彼等は大学でCymbalsのコピーバンドを結成したところから始まっている(しかもCymbalsと同じ早稻田大学でだ!)。ということもあり、とても直球なまでにCymbalsのフォロワーであるということは以前書いた通りで、紛れもなく彼等も「リスナー型」のミュージシャン(特にボーカルのriddamさんは吉田ヨウヘイgroupにも所属し、ギターで作曲担当の上野翔さんは毛玉など複数のバンドに所属)だ。過去にbandcampで発表していた2枚のアルバム等からの曲をリアレンジして再録しつつ、新曲沢山でまとめ上げたのがこちら。収録時間が30分位というのもまさにCymbalsの作品っぽさを感じさせるところであり、こだわりを感じるなあと。

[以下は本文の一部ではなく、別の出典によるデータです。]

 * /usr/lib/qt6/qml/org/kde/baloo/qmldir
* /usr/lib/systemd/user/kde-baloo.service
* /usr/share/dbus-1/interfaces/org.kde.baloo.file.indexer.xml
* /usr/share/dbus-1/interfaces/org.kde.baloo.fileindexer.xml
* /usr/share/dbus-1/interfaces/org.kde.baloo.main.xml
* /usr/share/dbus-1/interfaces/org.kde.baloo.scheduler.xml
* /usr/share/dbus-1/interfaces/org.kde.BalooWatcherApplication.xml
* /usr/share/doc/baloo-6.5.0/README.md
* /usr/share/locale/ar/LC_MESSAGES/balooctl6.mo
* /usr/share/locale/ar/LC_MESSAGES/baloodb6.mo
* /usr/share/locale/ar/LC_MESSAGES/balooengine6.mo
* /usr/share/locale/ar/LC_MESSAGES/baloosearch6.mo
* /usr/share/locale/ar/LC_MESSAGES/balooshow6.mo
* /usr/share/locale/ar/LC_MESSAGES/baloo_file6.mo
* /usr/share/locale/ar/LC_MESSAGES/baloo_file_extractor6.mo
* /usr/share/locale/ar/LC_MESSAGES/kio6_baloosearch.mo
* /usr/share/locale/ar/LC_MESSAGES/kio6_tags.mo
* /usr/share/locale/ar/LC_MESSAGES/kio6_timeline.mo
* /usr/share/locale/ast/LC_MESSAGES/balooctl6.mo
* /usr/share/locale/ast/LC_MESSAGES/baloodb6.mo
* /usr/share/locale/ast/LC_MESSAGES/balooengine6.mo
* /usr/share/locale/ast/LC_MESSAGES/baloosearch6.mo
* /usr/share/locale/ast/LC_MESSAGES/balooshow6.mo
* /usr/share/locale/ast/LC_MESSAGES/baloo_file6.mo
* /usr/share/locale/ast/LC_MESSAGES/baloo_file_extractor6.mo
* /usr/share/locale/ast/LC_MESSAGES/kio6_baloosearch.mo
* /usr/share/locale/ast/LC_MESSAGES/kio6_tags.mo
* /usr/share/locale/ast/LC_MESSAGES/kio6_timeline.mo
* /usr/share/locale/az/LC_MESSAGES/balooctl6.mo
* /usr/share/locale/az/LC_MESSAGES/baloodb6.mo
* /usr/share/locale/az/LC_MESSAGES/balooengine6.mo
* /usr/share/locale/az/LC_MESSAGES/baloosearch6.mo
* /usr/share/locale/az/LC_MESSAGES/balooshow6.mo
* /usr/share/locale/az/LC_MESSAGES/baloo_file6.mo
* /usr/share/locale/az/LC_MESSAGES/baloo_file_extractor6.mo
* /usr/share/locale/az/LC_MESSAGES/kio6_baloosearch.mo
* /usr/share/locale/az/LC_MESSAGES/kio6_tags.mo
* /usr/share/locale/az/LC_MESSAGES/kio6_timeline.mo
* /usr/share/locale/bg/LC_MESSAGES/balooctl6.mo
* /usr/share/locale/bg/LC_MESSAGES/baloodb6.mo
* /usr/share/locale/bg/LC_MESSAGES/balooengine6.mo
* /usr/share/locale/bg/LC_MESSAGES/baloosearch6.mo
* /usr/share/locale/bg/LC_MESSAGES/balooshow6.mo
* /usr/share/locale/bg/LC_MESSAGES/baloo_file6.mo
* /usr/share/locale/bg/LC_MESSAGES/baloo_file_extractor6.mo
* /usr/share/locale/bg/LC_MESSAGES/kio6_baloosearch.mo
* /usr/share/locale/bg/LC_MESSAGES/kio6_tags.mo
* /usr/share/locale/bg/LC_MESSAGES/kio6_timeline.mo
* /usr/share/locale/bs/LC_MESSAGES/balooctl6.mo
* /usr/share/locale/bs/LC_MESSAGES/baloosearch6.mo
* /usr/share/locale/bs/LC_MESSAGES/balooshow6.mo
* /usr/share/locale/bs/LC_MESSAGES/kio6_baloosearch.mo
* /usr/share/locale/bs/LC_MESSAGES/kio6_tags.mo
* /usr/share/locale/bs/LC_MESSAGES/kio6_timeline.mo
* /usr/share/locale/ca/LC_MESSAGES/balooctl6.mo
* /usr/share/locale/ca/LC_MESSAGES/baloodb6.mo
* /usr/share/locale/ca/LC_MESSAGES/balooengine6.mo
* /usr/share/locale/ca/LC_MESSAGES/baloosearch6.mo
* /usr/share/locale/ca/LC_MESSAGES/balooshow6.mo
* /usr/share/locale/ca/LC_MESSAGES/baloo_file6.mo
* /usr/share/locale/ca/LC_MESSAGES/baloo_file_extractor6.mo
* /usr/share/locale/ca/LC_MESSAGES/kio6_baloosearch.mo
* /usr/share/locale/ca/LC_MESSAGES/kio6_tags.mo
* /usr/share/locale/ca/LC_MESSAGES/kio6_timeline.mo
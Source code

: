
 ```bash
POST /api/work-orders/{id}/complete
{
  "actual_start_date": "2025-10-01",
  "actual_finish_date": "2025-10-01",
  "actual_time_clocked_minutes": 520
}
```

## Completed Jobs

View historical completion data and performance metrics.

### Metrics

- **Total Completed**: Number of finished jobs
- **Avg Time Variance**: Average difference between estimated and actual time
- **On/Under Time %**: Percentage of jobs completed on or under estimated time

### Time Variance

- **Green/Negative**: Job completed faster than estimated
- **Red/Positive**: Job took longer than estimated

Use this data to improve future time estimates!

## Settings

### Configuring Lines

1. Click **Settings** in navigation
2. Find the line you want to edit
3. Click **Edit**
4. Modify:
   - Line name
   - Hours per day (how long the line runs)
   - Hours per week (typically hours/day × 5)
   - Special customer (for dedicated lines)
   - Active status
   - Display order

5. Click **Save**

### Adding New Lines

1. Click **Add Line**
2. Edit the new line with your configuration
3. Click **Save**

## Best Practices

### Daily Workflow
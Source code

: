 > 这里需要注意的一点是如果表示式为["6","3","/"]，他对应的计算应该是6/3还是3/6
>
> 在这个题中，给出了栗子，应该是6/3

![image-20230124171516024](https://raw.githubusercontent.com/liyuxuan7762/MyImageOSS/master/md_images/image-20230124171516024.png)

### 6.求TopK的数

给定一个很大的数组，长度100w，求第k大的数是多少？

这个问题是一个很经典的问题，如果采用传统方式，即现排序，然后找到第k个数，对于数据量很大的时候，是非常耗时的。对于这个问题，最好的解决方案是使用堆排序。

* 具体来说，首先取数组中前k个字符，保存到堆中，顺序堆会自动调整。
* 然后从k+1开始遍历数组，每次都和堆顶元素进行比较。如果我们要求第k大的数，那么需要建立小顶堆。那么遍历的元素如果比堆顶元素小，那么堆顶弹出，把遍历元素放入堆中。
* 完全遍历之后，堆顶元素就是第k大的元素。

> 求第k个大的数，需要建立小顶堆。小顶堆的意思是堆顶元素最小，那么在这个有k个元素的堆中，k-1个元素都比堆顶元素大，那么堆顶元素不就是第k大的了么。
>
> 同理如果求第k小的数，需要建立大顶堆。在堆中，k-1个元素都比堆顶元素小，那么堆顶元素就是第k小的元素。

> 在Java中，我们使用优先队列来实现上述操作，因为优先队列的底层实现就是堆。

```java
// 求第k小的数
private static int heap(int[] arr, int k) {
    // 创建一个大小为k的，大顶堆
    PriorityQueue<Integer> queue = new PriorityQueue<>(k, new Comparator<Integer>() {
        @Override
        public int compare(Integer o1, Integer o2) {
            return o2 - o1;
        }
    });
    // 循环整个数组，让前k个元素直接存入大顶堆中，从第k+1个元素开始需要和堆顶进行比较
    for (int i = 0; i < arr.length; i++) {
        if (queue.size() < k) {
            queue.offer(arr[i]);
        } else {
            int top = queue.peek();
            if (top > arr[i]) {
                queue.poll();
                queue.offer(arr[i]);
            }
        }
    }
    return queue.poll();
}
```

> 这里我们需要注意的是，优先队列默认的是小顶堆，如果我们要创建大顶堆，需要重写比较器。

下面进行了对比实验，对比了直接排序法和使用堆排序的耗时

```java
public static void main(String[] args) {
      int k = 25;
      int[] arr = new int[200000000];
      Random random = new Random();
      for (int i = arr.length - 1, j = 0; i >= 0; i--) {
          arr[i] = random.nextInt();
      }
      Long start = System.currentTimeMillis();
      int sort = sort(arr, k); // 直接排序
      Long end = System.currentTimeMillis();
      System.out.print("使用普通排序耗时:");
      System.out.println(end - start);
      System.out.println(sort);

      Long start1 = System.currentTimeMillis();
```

とはいえ、表題曲「Rhapsody」なんかはひねくれた感じ(「Straight」でまさに「ひねくれた私」と歌っている、まさにCymbalsが持っていたイメージそのものである)とは真逆の、暖かみのある歌詞とアレンジという、彼等のオリジナリティみたいな物が感じられ、単純なCymbalsのフォロワーというわけではない2010年代型ギターポップとして一つの形を作れたんじゃないかな、という印象を抱いた。SoundCloudに上がっている初期バージョンTOKYO ACOUSTIC SESSIONでやったバージョンなど、どれと比較しても暖かみと明るさがグレードアップしている。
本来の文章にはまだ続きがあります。